The Oracle Database migration, scheduled to be completed by the end of 2025, is expected to save the bank low triple-digit millions of euros in costs.

In contrast to software that runs in the public cloud, Oracle Exadata Cloud@Customer database services run in the bank’s own computing centers—so Deutsche Bank pays the electricity bill. Here the more than 50% in expected energy savings comes from Oracle Exadata machines running databases much more efficiently and on fewer total servers than with its previous x86 servers.

The Cloud@Customer arrangement lets Deutsche Bank, which is Germany’s largest bank, keep control of customer data, while Oracle Customer Success Services manages database upgrades and migrations. With better workload isolation, Deutsche Bank group members can share resources across some applications while deploying dedicated resources for others. The Cloud@Customer deployment also delivers lower network latency compared with public clouds, especially critical for banking applications that require near real-time responses to market events.

Two years into its partnership with Oracle, Deutsche Bank moved its credit risk application, with highly variate data, to Oracle Autonomous Database. Query performance increased by 7X, which helped the bank improve its risk assessments. In addition, the bank’s fraud prevention and anti-money laundering improved by blending Oracle Autonomous Database’s embedded network graph analytics into business processes, thereby reducing data integration costs and time for operationalizing new alerts.
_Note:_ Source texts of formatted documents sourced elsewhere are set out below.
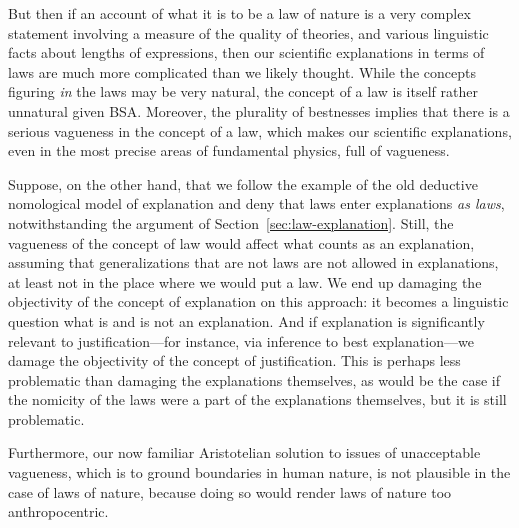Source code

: But then if an account of what it is to be a law of nature is a very complex statement involving a measure
of the quality of theories, and various linguistic facts about lengths of expressions, then our scientific explanations in 
terms of laws are much more complicated than we likely thought. While the concepts figuring \textit{in} the laws may be very
natural, the concept of a law is itself rather unnatural given BSA. Moreover, the plurality of bestnesses implies that there is a serious
vagueness in the concept of a law, which makes our scientific explanations, even in the most precise areas of fundamental physics,
full of vagueness. 

Suppose, on the other hand, that we follow the example of the old deductive nomological model of explanation and deny that laws 
enter explanations \textit{as laws}, notwithstanding the argument of Section~\ref{sec:law-explanation}. Still, the vagueness of the concept of law would affect what counts as an explanation, assuming that generalizations that
are not laws are not allowed in explanations, at least not in the place where we would put a law. We end up damaging the
objectivity of the concept of explanation on this approach: it becomes a linguistic question what is and is not an explanation. 
And if explanation is significantly relevant to justification---for instance, via inference to best explanation---we damage the 
objectivity of the concept of justification. This is perhaps less problematic than damaging the explanations themselves, as would
be the case if the nomicity of the laws were a part of the explanations themselves, but it is still problematic.

Furthermore, our now familiar Aristotelian solution to issues of unacceptable vagueness, which is to ground boundaries in human nature, is not plausible in the case of laws of nature, because doing so would render laws of nature 
too anthropocentric. 

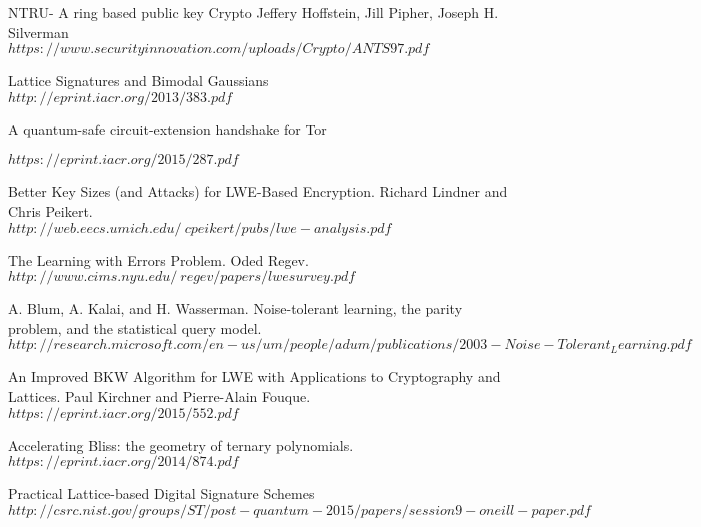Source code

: \documentclass[conference]{IEEEtran}
\begin{document}

%
%
%
\begin{thebibliography}{10}
NTRU- A ring based public key Crypto Jeffery Hoffstein, Jill Pipher, Joseph H. Silverman\\
$https://www.securityinnovation.com/uploads/Crypto/ANTS97.pdf$


Lattice Signatures and Bimodal Gaussians\\
$http://eprint.iacr.org/2013/383.pdf$

A quantum-safe circuit-extension handshake for Tor

$https://eprint.iacr.org/2015/287.pdf$

Better Key Sizes (and Attacks) for LWE-Based Encryption.
Richard Lindner and Chris Peikert.\\
$http://web.eecs.umich.edu/~cpeikert/pubs/lwe-analysis.pdf$

The Learning with Errors Problem. Oded Regev.\\
$http://www.cims.nyu.edu/~regev/papers/lwesurvey.pdf$

A. Blum, A. Kalai, and H. Wasserman. Noise-tolerant learning, the parity problem, and the statistical query model.\\
$http://research.microsoft.com/en-us/um/people/adum/publications/2003-Noise-Tolerant_Learning.pdf$

An Improved BKW Algorithm for LWE with Applications to Cryptography and Lattices. Paul Kirchner and Pierre-Alain Fouque.\\
$https://eprint.iacr.org/2015/552.pdf$

Accelerating Bliss: the geometry of ternary polynomials.\\
$https://eprint.iacr.org/2014/874.pdf$

Practical Lattice-based Digital Signature Schemes\\
$http://csrc.nist.gov/groups/ST/post-quantum-2015/papers/session9-oneill-paper.pdf$



\end{thebibliography}
\end{document}

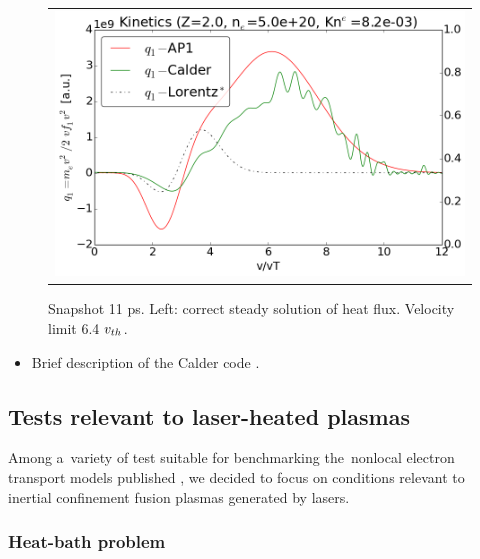 \begin{figure}[tbh]
\begin{center}
\begin{tabular}{c}
	  \includegraphics[width=\figscale\textwidth]{../VFPdata/C7_Calder_case1_nonlocal_kinetics.png}
    \end{tabular}
  \caption{  
  Snapshot 11 ps. Left: correct steady solution of heat flux. 
  Velocity limit 6.4 $v_{th}$.
  }
  \label{fig:C7_Calder_case1}
  \end{center} 
\end{figure}

\begin{itemize}
  \item Brief description of the Calder code .
\end{itemize}

\subsection{Tests relevant to laser-heated plasmas}
\label{sec:SimulationResults}

Among a~variety of test suitable for benchmarking the~nonlocal electron 
transport models published 
\cite{Epperlein_PoFB1991, marocchino2013, Sorbo_2015, 
Sorbo_2016, Sherlock_PoP2017, Brodrick_PoP2017}, we decided to focus on 
conditions relevant to inertial confinement fusion plasmas generated by lasers.

\subsubsection{Heat-bath problem}  
\label{sec:heatbath_test}

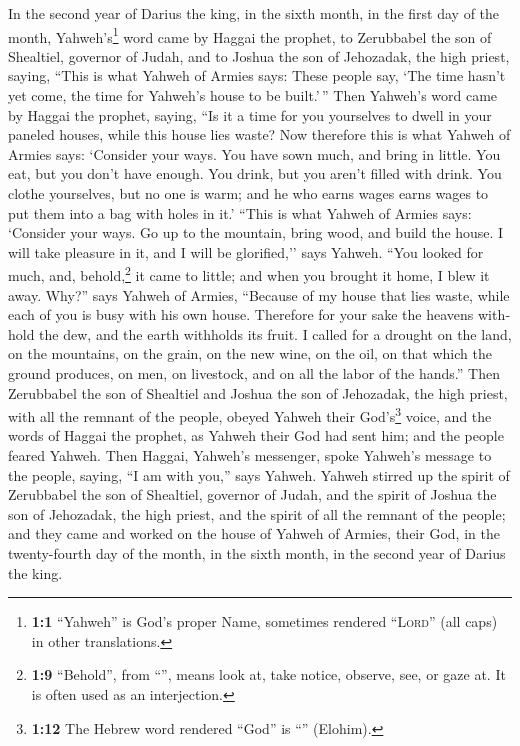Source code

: \begin{paracol}{2}
\begin{otherlanguage}{english}
 In the second year of Darius the king, in the sixth
month, in the first day of the month, Yahweh's\footnote{\textbf{1:1}
  ``Yahweh'' is God's proper Name, sometimes rendered ``\textsc{Lord}''
  (all caps) in other translations.} word came by Haggai the prophet, to
Zerubbabel the son of Shealtiel, governor of Judah, and to Joshua the
son of Jehozadak, the high priest, saying,  ``This is what
Yahweh of Armies says: These people say, `The time hasn't yet come, the
time for Yahweh's house to be built.'\,''  Then Yahweh's
word came by Haggai the prophet, saying,  ``Is it a time
for you yourselves to dwell in your paneled houses, while this house
lies waste?  Now therefore this is what Yahweh of Armies
says: `Consider your ways.  You have sown much, and bring
in little. You eat, but you don't have enough. You drink, but you aren't
filled with drink. You clothe yourselves, but no one is warm; and he who
earns wages earns wages to put them into a bag with holes in it.'
 ``This is what Yahweh of Armies says: `Consider your
ways.  Go up to the mountain, bring wood, and build the
house. I will take pleasure in it, and I will be glorified,'' says
Yahweh.  ``You looked for much, and, behold,\footnote{\textbf{1:9}
  ``Behold'', from ``'', means look at, take notice,
  observe, see, or gaze at. It is often used as an interjection.} it
came to little; and when you brought it home, I blew it away. Why?''
says Yahweh of Armies, ``Because of my house that lies waste, while each
of you is busy with his own house.  Therefore for your
sake the heavens withhold the dew, and the earth withholds its fruit.
 I called for a drought on the land, on the mountains, on
the grain, on the new wine, on the oil, on that which the ground
produces, on men, on livestock, and on all the labor of the hands.''
 Then Zerubbabel the son of Shealtiel and Joshua the son
of Jehozadak, the high priest, with all the remnant of the people,
obeyed Yahweh their God's\footnote{\textbf{1:12} The Hebrew word
  rendered ``God'' is ``'' (Elohim).} voice, and the words
of Haggai the prophet, as Yahweh their God had sent him; and the people
feared Yahweh.  Then Haggai, Yahweh's messenger, spoke
Yahweh's message to the people, saying, ``I am with you,'' says Yahweh.
 Yahweh stirred up the spirit of Zerubbabel the son of
Shealtiel, governor of Judah, and the spirit of Joshua the son of
Jehozadak, the high priest, and the spirit of all the remnant of the
people; and they came and worked on the house of Yahweh of Armies, their
God,  in the twenty-fourth day of the month, in the sixth
month, in the second year of Darius the king.


\end{otherlanguage}
\end{paracol}
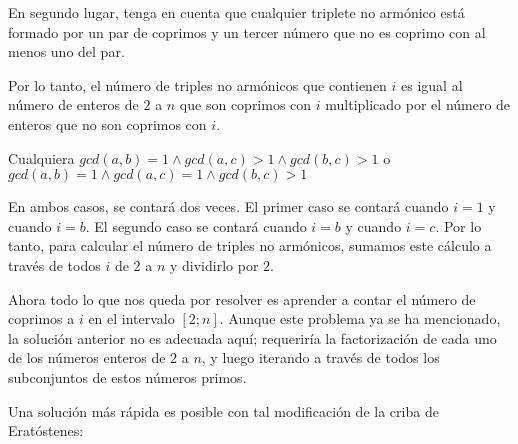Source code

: En segundo lugar, tenga en cuenta que cualquier triplete no armónico está formado por un par de coprimos y un tercer número que no es coprimo con al menos uno del par.

Por lo tanto, el número de triples no armónicos que contienen $i$ es igual al número de enteros de $2$ a $n$ que son coprimos con $i$ multiplicado por el número de enteros que no son coprimos con $i$.

Cualquiera $gcd(a,b) = 1 \wedge gcd(a,c) > 1 \wedge gcd(b,c) > 1$ o $gcd(a,b) = 1 \wedge gcd(a,c) = 1 \wedge gcd(b,c) > 1$

En ambos casos, se contará dos veces. El primer caso se contará cuando $i = 1$ y cuando $i = b$. El 
segundo caso se contará cuando $i = b$ y cuando $i = c$. Por lo tanto, para calcular el número de triples no armónicos, sumamos este cálculo a través de todos $i$ de $2$ a $n$ y dividirlo por $2$.

Ahora todo lo que nos queda por resolver es aprender a contar el número de coprimos a $i$ en el intervalo $[2;n]$. Aunque este problema ya se ha mencionado, la solución anterior no es adecuada aquí; requeriría la factorización de cada uno de los números enteros de $2$ a $n$, y luego iterando a través de todos los subconjuntos de estos números primos.


Una solución más rápida es posible con tal modificación de la criba de Eratóstenes:

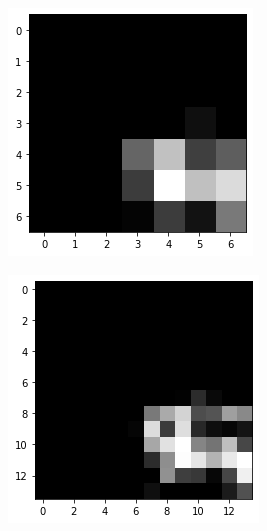 \documentclass[10pt,twocolumn,hidelinks,letterpaper]{article}
\begin{document}
\begin{figure}[t]
\begin{subfigure}{.57\linewidth}
\begin{subfigure}{.32\linewidth}
  	\end{subfigure}
  	\begin{subfigure}{.32\linewidth}
  		\includegraphics[width=\linewidth]{images/mmaps_example/downsampling7x7_gray.png}
  	\end{subfigure}
  	\begin{subfigure}{.32\linewidth}
  		\includegraphics[width=\linewidth]{images/mmaps_example/downsampling14x14_gray.png}

\end{subfigure}
\end{subfigure}
\end{figure}
\end{document}
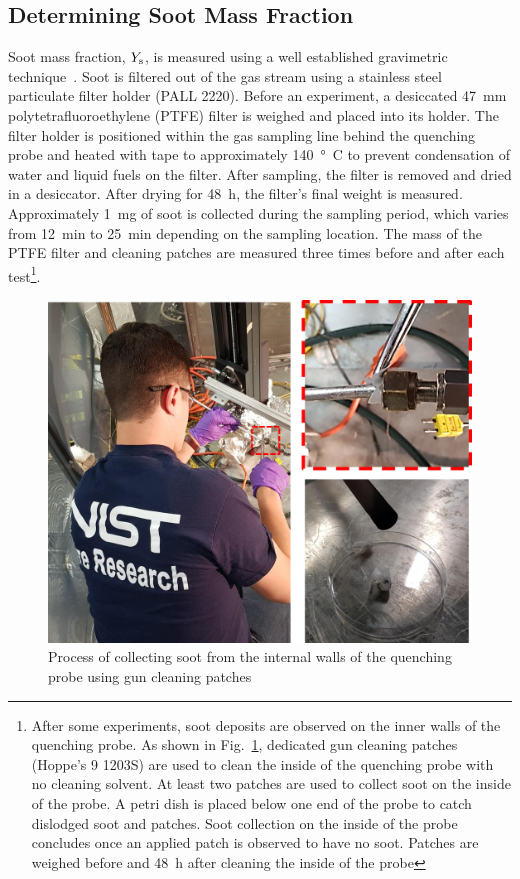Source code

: \documentclass[12pt]{article}
\begin{document}
\subsection{Determining Soot Mass Fraction}
\label{ssec:Soot_Setup}

Soot mass fraction, $Y_{\rm s}$, is measured using a well established gravimetric technique~\cite{Choi1995}. Soot is filtered out of the gas stream using a stainless steel particulate filter holder (PALL 2220). Before an experiment, a desiccated \SI{47}{mm} polytetrafluoroethylene (PTFE) filter is weighed and placed into its holder. The filter holder is positioned within the gas sampling line behind the quenching probe and heated with tape to approximately \SI{140}{\degree C} to prevent condensation of water and liquid fuels on the filter. After sampling, the filter is removed and dried in a desiccator. After drying for 48~h, the filter’s final weight is measured. Approximately \SI{1}{mg} of soot is collected during the sampling period, which varies from 12~min to 25~min depending on the sampling location. The mass of the PTFE filter and cleaning patches are measured three times before and after each test\footnote{After some experiments, soot deposits are observed on the inner walls of the quenching probe. As shown in Fig.~\ref{fig:Soot_Probe_Setup}, dedicated gun cleaning patches (Hoppe's 9 1203S) are used to clean the inside of the quenching probe with no cleaning solvent. At least two patches are used to collect soot on the inside of the probe. A petri dish is placed below one end of the probe to catch dislodged soot and patches. Soot collection on the inside of the probe concludes once an applied patch is observed to have no soot. Patches are weighed before and 48~h after cleaning the inside of the probe}.

\begin{figure}[ht!]
	\centering
\includegraphics[width=15.0cm,keepaspectratio]{Soot_Probe.png}
	\caption[Process for cleaning soot probe]{Process of collecting soot from the internal walls of the quenching probe using gun cleaning patches}
	\label{fig:Soot_Probe_Setup}
\end{figure}
\end{document}

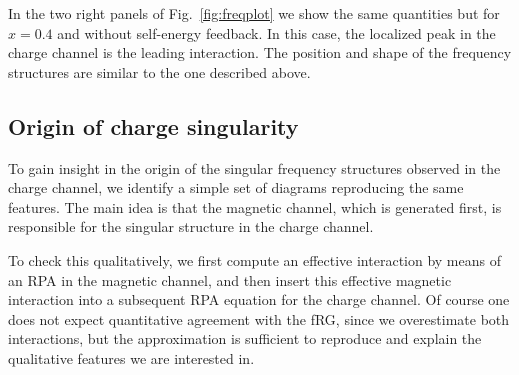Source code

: In the two right panels of Fig.~\ref{fig:freqplot} we show the same quantities but for $x=0.4$ and without self-energy feedback. In this case, the localized peak in the charge channel is the leading interaction. The position and shape of the frequency structures are similar to the one described above.

\subsection{Origin of charge singularity} 
\label{sec:OrOfChSi}
To gain insight in the origin of the singular frequency structures observed in the charge channel, we identify a simple set of diagrams reproducing the same features.   
The main idea is that the magnetic channel, which is generated first, is responsible for the singular structure in the charge channel. 

To check this qualitatively, we first compute an effective interaction by means of an RPA in the magnetic channel, and then insert this effective magnetic interaction into a subsequent RPA equation for the charge channel. 
Of course one does not expect quantitative agreement with the fRG, since we overestimate both interactions, but the approximation is sufficient to reproduce and explain the qualitative features we are interested in.  
  
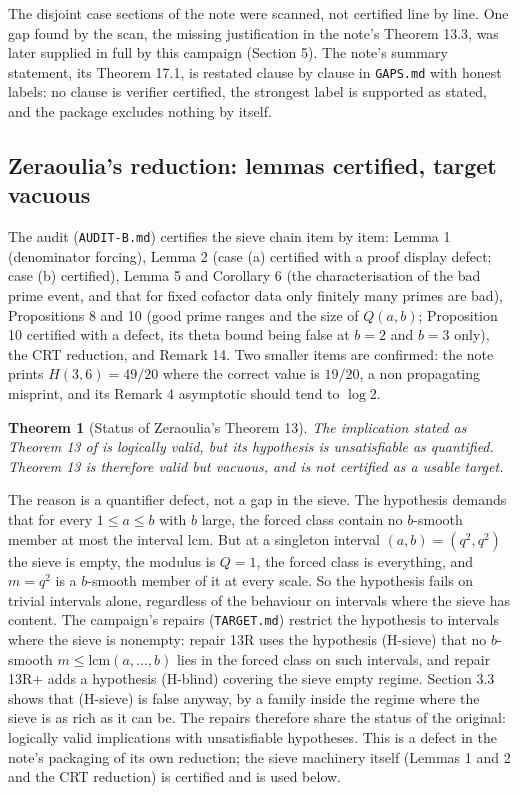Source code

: \documentclass[11pt]{article}
\newtheorem{theorem}{Theorem}[section]
\theoremstyle{remark}
\begin{document}
The disjoint case sections of the note were scanned, not certified line by line. One gap found by the scan, the missing justification in the note's Theorem 13.3, was later supplied in full by this campaign (Section 5). The note's summary statement, its Theorem 17.1, is restated clause by clause in \texttt{GAPS.md} with honest labels: no clause is verifier certified, the strongest label is supported as stated, and the package excludes nothing by itself.

\subsection{Zeraoulia's reduction: lemmas certified, target vacuous}

The audit (\texttt{AUDIT-B.md}) certifies the sieve chain item by item: Lemma 1 (denominator forcing), Lemma 2 (case (a) certified with a proof display defect; case (b) certified), Lemma 5 and Corollary 6 (the characterisation of the bad prime event, and that for fixed cofactor data only finitely many primes are bad), Propositions 8 and 10 (good prime ranges and the size of $Q(a,b)$; Proposition 10 certified with a defect, its theta bound being false at $b = 2$ and $b = 3$ only), the CRT reduction, and Remark 14. Two smaller items are confirmed: the note prints $H(3,6) = 49/20$ where the correct value is $19/20$, a non propagating misprint, and its Remark 4 asymptotic should tend to $\log 2$.

\begin{theorem}[Status of Zeraoulia's Theorem 13]
The implication stated as Theorem 13 of \cite{zeraoulia} is logically valid, but its hypothesis is unsatisfiable as quantified. Theorem 13 is therefore valid but vacuous, and is not certified as a usable target.
\end{theorem}

The reason is a quantifier defect, not a gap in the sieve. The hypothesis demands that for every $1 \le a \le b$ with $b$ large, the forced class contain no $b$-smooth member at most the interval lcm. But at a singleton interval $(a,b) = (q^2, q^2)$ the sieve is empty, the modulus is $Q = 1$, the forced class is everything, and $m = q^2$ is a $b$-smooth member of it at every scale. So the hypothesis fails on trivial intervals alone, regardless of the behaviour on intervals where the sieve has content. The campaign's repairs (\texttt{TARGET.md}) restrict the hypothesis to intervals where the sieve is nonempty: repair 13R uses the hypothesis (H-sieve) that no $b$-smooth $m \le \mathrm{lcm}(a,\dots,b)$ lies in the forced class on such intervals, and repair 13R+ adds a hypothesis (H-blind) covering the sieve empty regime. Section 3.3 shows that (H-sieve) is false anyway, by a family inside the regime where the sieve is as rich as it can be. The repairs therefore share the status of the original: logically valid implications with unsatisfiable hypotheses. This is a defect in the note's packaging of its own reduction; the sieve machinery itself (Lemmas 1 and 2 and the CRT reduction) is certified and is used below.
\end{document}
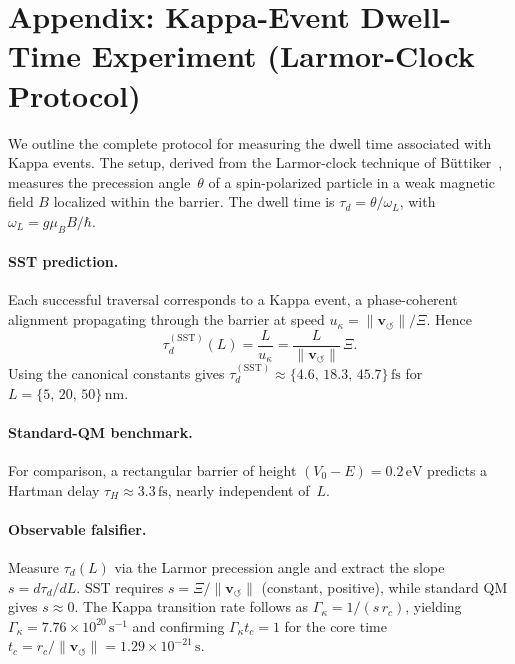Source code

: \documentclass[10pt,reprint,aps,onecolumn,nofootinbib]{revtex4-2}
\begin{document}
\section{Appendix: Kappa-Event Dwell-Time Experiment (Larmor-Clock Protocol)}
\label{app:KappaLarmor}

    We outline the complete protocol for measuring the dwell time associated with Kappa events. The setup, derived from the Larmor-clock technique of Büttiker~\cite{Buttiker1983}, measures the precession angle~$\theta$ of a spin-polarized particle in a weak magnetic field $B$ localized within the barrier. The dwell time is $\tau_d = \theta/\omega_L$, with $\omega_L = g\mu_B B/\hbar$.

    \paragraph{SST prediction.}
    Each successful traversal corresponds to a Kappa event, a phase-coherent alignment propagating through the barrier at speed $u_\kappa = \lVert\mathbf{v}_{\!\boldsymbol{\circlearrowleft}}\rVert/\Xi$. Hence
    \begin{equation}
    \tau^{(\mathrm{SST})}_d(L) = \frac{L}{u_\kappa} = \frac{L}{\lVert\mathbf{v}_{\!\boldsymbol{\circlearrowleft}}\rVert}\,\Xi .
    \end{equation}
    Using the canonical constants gives $\tau_d^{(\mathrm{SST})} \approx \{4.6,\,18.3,\,45.7\}\,\mathrm{fs}$ for $L = \{5,\,20,\,50\}\,\mathrm{nm}$.

    \paragraph{Standard-QM benchmark.}
    For comparison, a rectangular barrier of height $(V_0-E) = 0.2\,\mathrm{eV}$ predicts a Hartman delay $\tau_H \approx 3.3\,\mathrm{fs}$, nearly independent of~$L$.

    \paragraph{Observable falsifier.}
    Measure $\tau_d(L)$ via the Larmor precession angle and extract the slope $s = d\tau_d/dL$. SST requires $s = \Xi/\lVert\mathbf{v}_{\!\boldsymbol{\circlearrowleft}}\rVert$ (constant, positive), while standard QM gives $s \approx 0$. The Kappa transition rate follows as $\Gamma_\kappa = 1/(s\,r_c)$, yielding $\Gamma_\kappa = 7.76\times10^{20}\,\mathrm{s^{-1}}$ and confirming $\Gamma_\kappa t_c = 1$ for the core time $t_c = r_c/\lVert\mathbf{v}_{\!\boldsymbol{\circlearrowleft}}\rVert = 1.29\times10^{-21}\,\mathrm{s}$.
\end{document}
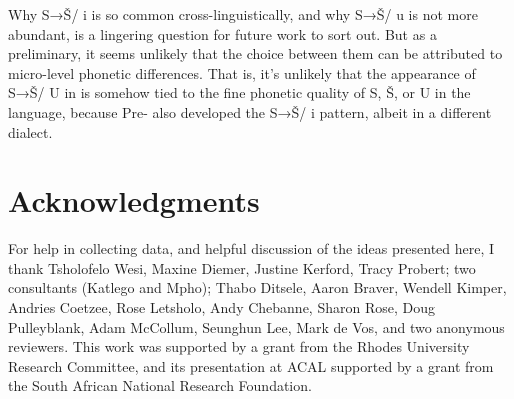 \documentclass[output=paper,newtxmath,modfonts,nonflat]{langsci/langscibook}
\begin{document}
Why S→Š/ {\longrule} i is so common cross-linguistically, and why S→Š/ {\longrule} u is not more abundant, is a lingering question for future work to sort out. But as a preliminary, it seems unlikely that the choice between them can be attributed to micro-level phonetic differences. That is, it’s unlikely that the appearance of S→Š/ {\longrule} U in  is somehow tied to the fine phonetic quality of S, Š, or U in the language, because Pre- also developed the S→Š/ {\longrule} i pattern, albeit in a different dialect.

\section*{Acknowledgments}

For help in collecting  data, and helpful discussion of the ideas presented here, I thank Tsholofelo Wesi, Maxine Diemer, Justine Kerford, Tracy Probert; two  consultants (Katlego and Mpho); Thabo Ditsele, Aaron Braver, Wendell Kimper, Andries Coetzee, Rose Letsholo, Andy Chebanne, Sharon Rose, Doug Pulleyblank, Adam McCollum, Seunghun Lee, Mark de Vos, and two anonymous reviewers. This work was supported by a grant from the Rhodes University Research Committee, and its presentation at ACAL supported by a grant from the South African National Research Foundation.

\sloppy
\printbibliography[heading=subbibliography,notkeyword=this]
\end{document}
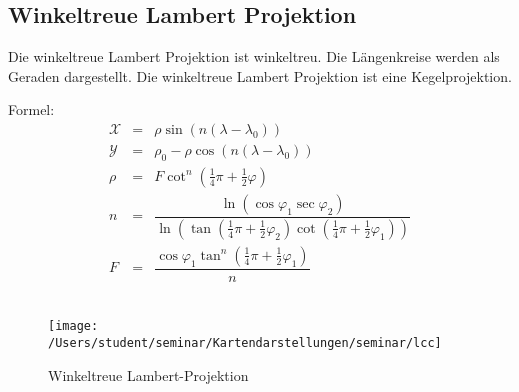 \subsection{ Winkeltreue Lambert Projektion}
\label{sec:lamwink}
Die winkeltreue Lambert Projektion ist winkeltreu. Die Längenkreise werden als Geraden dargestellt.
Die winkeltreue Lambert Projektion ist eine Kegelprojektion. 

Formel:\\
 \begin{eqnarray*}
 \mathcal{X}& = &\rho \sin ( n(\lambda -\lambda _0) )\\
 \mathcal{Y}& = &\rho _0-\rho \cos (n(\lambda - \lambda _0))\\
 \rho & = &F\cot ^n(\frac{1}{4}\pi + \frac{1}{2}\varphi)\\
 n& = &\dfrac{\ln (\cos \varphi _1 \sec \varphi _2)}{\ln (\tan (\frac{1}{4}\pi +\frac{1}{2}\varphi _2)\cot (\frac{1}{4}\pi + \frac{1}{2}\varphi _1))}\\
 F& = &\dfrac{\cos \varphi _1 \tan ^n(\frac{1}{4}\pi +\frac{1}{2}\varphi _1)}{n}
 \end{eqnarray*}\\
 
\begin{figure}[hbtp]
\centering
 \texttt{[image: /Users/student/seminar/Kartendarstellungen/seminar/lcc]} \caption{Winkeltreue Lambert-Projektion}
\end{figure}
\newpage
Additional benefits of the database modernization project and partnership with Oracle Customer Success Services include enhanced security and increased automation. This improvement helped to reduce manual data administration tasks and increase application stability by reducing configuration errors.

Deutsche Bank has been working with the Oracle development and customer success teams on adding features, Praetzas says. For example, one feature controls who at Oracle can access its system to do maintenance and support. “So this has been a great partnership,” he says.